Tuesday, March 3, 2015

Planning for Panic

William is almost here. I can see the finish line. Today marks 36 weeks and 2 days. Anya was born at 37 weeks and 2 days. I feel excited, but at the same time, the next few weeks are daunting, to say the least.

Past experiences tend to dictate your expectations when faced with the unknown. The second time you drive a car is a bit less scary than the first time - unless, of course, you got in a major collision the first time. In that case, I imagine you would be scared shitless. But you can mitigate that a bit, at least, by sticking to a safer environment - a parking lot, or a quiet street.

I'm not going to have a parking lot to practice in.

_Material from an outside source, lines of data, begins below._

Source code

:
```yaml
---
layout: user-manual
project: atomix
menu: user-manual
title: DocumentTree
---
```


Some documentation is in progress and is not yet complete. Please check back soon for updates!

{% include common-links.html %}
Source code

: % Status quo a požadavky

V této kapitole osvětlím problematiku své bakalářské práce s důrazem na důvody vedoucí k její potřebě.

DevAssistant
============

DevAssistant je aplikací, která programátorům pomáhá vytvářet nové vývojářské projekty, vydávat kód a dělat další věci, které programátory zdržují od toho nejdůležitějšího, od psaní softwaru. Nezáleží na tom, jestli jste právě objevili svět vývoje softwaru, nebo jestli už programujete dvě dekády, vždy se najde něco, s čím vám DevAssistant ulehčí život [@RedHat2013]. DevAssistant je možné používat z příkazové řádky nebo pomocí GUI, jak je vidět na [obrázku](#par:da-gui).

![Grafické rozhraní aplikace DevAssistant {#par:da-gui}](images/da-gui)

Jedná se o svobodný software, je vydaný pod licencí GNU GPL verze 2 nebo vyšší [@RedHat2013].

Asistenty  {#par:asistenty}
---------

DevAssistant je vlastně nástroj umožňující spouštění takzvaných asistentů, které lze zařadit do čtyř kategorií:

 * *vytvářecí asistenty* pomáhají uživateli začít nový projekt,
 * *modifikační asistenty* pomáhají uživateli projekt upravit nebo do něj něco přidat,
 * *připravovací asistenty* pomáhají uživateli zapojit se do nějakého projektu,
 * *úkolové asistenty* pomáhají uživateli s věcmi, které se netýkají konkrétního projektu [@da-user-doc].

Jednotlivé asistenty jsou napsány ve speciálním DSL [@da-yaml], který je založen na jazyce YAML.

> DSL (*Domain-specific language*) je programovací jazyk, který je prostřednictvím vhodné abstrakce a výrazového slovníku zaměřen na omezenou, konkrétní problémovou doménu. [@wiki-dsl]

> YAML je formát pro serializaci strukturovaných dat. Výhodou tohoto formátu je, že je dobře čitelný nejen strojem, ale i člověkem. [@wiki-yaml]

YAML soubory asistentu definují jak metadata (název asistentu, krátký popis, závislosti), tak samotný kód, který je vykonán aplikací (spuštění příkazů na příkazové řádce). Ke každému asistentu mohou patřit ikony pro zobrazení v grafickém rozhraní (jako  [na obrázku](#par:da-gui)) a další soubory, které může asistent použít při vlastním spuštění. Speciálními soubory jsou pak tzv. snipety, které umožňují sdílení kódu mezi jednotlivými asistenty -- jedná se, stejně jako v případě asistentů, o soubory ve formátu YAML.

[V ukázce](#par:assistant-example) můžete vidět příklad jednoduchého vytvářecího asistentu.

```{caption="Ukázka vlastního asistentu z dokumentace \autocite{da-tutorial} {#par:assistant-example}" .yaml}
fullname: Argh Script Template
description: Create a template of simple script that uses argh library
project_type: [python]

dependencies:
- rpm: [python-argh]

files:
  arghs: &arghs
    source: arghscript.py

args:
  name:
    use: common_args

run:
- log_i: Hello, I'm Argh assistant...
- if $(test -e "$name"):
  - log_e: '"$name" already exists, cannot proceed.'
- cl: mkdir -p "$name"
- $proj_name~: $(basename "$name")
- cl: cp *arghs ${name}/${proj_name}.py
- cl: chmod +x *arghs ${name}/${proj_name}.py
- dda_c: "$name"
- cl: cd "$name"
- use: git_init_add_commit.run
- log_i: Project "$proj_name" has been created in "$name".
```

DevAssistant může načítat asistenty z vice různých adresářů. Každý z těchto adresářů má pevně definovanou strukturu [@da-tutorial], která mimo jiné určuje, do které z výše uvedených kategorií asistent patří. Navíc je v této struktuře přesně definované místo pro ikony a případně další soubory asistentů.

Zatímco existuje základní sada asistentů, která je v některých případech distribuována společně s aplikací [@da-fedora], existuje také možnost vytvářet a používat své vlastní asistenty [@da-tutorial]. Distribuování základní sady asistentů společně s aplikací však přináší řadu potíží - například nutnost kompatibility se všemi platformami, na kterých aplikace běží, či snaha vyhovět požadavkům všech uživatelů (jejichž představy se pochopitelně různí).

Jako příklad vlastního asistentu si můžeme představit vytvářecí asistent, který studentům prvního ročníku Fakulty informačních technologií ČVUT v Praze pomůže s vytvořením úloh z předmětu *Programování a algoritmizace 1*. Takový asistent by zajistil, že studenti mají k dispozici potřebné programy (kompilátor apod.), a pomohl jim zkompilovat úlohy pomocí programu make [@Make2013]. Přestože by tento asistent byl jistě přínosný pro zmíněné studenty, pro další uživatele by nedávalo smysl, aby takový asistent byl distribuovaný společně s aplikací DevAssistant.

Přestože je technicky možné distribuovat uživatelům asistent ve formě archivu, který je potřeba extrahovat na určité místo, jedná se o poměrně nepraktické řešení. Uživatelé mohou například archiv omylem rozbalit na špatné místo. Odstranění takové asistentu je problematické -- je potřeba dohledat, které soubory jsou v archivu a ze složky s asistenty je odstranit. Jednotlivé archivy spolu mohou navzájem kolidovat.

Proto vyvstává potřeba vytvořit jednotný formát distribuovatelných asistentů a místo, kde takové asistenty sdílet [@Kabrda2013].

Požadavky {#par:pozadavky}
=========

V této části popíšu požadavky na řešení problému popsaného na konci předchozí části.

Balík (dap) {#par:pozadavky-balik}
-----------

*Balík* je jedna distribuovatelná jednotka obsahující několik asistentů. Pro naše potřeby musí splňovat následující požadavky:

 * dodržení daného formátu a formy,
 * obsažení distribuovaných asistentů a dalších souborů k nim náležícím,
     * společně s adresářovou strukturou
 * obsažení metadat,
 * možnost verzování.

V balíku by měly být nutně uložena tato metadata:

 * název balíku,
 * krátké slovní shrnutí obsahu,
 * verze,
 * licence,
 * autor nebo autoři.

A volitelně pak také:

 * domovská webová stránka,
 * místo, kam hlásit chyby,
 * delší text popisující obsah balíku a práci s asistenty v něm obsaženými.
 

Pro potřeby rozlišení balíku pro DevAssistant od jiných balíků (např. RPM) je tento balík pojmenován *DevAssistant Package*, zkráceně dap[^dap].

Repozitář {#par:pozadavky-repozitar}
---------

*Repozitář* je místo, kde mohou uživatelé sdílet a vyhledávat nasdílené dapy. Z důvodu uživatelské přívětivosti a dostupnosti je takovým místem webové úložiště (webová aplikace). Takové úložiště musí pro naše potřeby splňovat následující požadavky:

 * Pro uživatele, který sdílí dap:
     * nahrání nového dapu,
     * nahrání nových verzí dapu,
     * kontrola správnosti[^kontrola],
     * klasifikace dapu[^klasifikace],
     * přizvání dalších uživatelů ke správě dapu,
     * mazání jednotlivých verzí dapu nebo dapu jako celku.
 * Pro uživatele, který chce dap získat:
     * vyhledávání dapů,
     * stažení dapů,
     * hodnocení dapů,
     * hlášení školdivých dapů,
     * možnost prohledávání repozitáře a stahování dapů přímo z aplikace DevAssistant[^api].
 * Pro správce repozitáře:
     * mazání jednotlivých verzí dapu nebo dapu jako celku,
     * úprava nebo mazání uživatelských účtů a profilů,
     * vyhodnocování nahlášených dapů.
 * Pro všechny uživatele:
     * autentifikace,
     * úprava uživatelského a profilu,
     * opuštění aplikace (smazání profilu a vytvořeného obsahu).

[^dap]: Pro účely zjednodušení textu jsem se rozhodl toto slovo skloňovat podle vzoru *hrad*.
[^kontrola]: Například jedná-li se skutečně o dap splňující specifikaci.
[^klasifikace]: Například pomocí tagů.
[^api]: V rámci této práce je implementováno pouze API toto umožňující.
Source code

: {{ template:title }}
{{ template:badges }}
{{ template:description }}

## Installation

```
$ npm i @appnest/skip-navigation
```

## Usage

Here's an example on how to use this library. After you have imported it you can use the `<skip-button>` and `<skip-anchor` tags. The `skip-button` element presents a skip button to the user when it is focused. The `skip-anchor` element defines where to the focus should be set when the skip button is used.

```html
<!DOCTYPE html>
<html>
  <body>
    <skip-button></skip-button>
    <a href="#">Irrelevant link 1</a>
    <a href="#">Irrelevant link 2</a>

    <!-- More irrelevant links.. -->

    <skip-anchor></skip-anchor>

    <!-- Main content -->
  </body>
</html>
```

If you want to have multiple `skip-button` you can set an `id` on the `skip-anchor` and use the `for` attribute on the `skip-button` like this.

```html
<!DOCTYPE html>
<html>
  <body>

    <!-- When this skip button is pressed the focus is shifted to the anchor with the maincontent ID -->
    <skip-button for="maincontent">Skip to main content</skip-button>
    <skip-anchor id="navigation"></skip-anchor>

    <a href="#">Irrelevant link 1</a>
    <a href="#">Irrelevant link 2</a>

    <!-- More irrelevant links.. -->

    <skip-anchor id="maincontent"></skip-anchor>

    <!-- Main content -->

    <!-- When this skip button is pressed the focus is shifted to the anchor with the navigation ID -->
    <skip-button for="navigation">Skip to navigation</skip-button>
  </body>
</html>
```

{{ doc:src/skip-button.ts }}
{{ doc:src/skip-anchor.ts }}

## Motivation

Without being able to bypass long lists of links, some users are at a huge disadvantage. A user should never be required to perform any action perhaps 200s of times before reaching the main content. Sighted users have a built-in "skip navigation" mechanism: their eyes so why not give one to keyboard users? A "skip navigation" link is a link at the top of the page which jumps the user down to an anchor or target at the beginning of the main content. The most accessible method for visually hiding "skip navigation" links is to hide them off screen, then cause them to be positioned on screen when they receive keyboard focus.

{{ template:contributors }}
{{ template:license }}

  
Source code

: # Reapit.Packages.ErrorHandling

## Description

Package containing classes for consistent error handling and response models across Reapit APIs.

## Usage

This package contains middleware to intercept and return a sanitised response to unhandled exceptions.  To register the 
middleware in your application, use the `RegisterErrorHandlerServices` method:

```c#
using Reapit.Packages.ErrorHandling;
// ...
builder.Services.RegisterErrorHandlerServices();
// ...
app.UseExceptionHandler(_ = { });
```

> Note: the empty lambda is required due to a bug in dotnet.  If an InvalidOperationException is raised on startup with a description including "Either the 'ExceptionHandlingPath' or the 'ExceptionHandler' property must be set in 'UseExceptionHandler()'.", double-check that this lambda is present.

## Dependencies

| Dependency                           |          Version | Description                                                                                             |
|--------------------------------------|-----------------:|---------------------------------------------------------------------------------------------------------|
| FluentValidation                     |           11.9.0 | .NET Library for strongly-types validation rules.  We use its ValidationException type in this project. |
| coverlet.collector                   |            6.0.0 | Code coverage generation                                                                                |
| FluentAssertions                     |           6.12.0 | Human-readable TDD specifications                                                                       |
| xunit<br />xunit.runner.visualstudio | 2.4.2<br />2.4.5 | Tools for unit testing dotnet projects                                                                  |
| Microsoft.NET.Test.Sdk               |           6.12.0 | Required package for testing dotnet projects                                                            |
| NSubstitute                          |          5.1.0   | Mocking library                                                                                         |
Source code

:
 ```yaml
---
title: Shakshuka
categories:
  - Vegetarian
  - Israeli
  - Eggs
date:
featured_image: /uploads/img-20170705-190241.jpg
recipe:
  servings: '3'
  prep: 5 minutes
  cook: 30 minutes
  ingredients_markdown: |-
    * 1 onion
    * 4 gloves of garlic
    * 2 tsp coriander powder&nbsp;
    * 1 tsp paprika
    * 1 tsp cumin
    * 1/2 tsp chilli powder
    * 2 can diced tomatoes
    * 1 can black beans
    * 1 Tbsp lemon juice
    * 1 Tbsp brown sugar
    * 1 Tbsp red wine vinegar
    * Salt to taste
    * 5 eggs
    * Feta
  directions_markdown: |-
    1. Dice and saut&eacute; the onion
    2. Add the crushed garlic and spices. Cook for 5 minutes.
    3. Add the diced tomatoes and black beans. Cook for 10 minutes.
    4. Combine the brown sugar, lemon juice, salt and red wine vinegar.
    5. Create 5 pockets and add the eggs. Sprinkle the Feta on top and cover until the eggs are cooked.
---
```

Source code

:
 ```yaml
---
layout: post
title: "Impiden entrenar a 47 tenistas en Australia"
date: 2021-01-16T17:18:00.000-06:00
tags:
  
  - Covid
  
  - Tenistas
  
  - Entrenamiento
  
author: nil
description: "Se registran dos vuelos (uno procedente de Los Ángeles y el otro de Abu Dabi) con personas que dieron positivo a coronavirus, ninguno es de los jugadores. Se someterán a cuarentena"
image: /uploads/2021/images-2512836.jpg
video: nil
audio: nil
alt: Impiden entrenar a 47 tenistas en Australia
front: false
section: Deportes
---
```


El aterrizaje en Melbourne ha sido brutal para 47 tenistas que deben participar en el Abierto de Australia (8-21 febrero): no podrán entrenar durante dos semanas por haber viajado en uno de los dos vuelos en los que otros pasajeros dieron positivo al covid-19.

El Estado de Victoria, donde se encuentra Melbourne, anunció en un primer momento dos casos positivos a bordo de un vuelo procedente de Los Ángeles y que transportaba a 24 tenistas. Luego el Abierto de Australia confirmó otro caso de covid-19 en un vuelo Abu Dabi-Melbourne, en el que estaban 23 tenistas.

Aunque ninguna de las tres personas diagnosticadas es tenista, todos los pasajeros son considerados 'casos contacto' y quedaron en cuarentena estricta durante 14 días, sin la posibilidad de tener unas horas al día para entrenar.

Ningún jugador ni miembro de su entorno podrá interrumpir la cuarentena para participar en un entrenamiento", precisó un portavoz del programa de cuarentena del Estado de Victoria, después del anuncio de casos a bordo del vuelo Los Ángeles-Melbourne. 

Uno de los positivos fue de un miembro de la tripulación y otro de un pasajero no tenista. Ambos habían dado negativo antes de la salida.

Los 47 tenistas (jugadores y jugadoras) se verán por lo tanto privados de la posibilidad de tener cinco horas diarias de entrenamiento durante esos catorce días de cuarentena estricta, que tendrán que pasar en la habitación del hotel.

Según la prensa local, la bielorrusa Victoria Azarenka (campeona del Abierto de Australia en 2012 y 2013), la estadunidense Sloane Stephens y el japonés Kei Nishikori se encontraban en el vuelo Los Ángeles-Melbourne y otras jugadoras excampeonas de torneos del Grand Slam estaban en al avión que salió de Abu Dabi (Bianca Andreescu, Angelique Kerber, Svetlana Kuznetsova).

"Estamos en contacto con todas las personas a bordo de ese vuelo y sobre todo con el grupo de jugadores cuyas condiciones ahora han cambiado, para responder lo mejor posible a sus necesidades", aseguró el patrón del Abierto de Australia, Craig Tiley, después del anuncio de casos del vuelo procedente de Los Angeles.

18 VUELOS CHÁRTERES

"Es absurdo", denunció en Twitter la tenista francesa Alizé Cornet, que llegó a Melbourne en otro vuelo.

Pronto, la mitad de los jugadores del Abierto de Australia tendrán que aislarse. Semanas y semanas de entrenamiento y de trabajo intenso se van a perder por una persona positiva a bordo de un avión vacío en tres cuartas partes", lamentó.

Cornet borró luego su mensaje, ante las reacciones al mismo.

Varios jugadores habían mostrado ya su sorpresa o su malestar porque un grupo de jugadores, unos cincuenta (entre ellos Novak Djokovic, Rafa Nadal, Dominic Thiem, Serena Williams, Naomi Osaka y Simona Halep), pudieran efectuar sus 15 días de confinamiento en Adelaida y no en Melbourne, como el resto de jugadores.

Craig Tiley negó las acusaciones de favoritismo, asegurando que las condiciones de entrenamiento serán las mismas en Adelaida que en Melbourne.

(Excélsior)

William's birth will happen whether I am ready for it or not. I might be just fine and able to give Kayleigh all of the support that she needs - but there's a very real chance that I won't. That's how we're approaching this birth: on the assumption that I will be completely useless.

In a way, this mindset relieves some anxiety, by forcing us to get other help. We've hired an excellent doula, who will be able to give Kayleigh all of the help that she might need. We'll also have Kayleigh's sister to lend a hand.

Looking at the birth in a more selfish way, though: there's only so much planning that can actually help me. Even if I know all of the meditative calming techniques on the planet, I can't know whether I'll know how to use them when I need them. Anxiety tends to prevent me from thinking correctly. There's no magic one-time drug I can take (or at least, not one that wouldn't make me drowsy). I might be in a state of complete panic, and unable to do anything about it.

But I will get through it one way or another. I know, deep down, that William will be fine. I just don't know that I'll be able to hold on to the comfort of that thought. As someone who likes to be in control, that scares me.

And at the end of the day, I am not the one having to give birth. I am not the one who will be born. Compared to what could happen to those two, my fears seem a bit trivial. I can only hope that I will be able to give my wife and son all of the help and attention that they deserve.